# Madrasa



## Necsus

Good morning!
I'd need to know where the tonic accent is in the word 'madrasa'? Is it on the first 'A' (m*à*drasa) or on the second one (madr*à*sa)? Could you help me?
Thanks!


----------



## ayed

Necsus said:


> Good morning!
> I'd need to know where the tonic accent is in the word 'madrasa'? Is it on the first 'A' (m*à*drasa) or on the second one (madr*à*sa)? Could you help me?
> Thanks!


M*A*drasa in my dialect.Other dialects "may" differ


----------



## Necsus

Thank you, ayed! The movie is set in Pakistan...


----------



## WadiH

In Arabic, the stress in "Madrasa" is on the first vowel.


----------



## Necsus

Thank you, Wadi.

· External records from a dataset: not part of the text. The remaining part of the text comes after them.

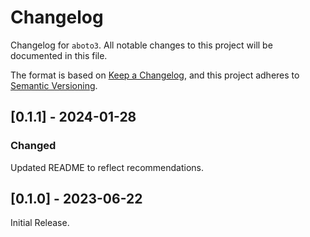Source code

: # Changelog

Changelog for `aboto3`.
All notable changes to this project will be documented in this file.

The format is based on [Keep a Changelog](https://keepachangelog.com/en/1.0.0/),
and this project adheres to [Semantic Versioning](https://semver.org/spec/v2.0.0.html).

<!-- 
## [Unreleased] - YYYY-MM-DD

### Added

### Changed

### Deprecated

### Removed

### Fixed

### Security 
-->


## [0.1.1] - 2024-01-28


### Changed

Updated README to reflect recommendations.


## [0.1.0] - 2023-06-22

Initial Release.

Two votes for 'm*à*drasa'..!


----------



## Haroon

I think if it is a ( school ) there is no stress on either !!Mdrasa


----------



## elroy

In standard Arabic, the stress is on the first syllable.

In some dialects (Egyptian, for example), the stress is on the second syllable.

If you are interested in knowing where the stress falls in Urdu, which I believe borrowed this word from Arabic, you'll have to ask in the Other Languages forum.


----------



## linguist786

I'm not trying to contradict native Arabs (as obviously they know much more than I do about Arabic!) but doesn't it depend? For example, if we were to say "al-madrasa" as a word on its own, then the stress would go on "al-madrasa", I agree. However, if we were to say (for example) "fil-madrasati" (in the school) then I would personally change the stress to "fil-madrasati".

Tell me if I'm wrong!


----------



## elroy

You are not wrong, Linguist, and what you say does not contradict what anyone said.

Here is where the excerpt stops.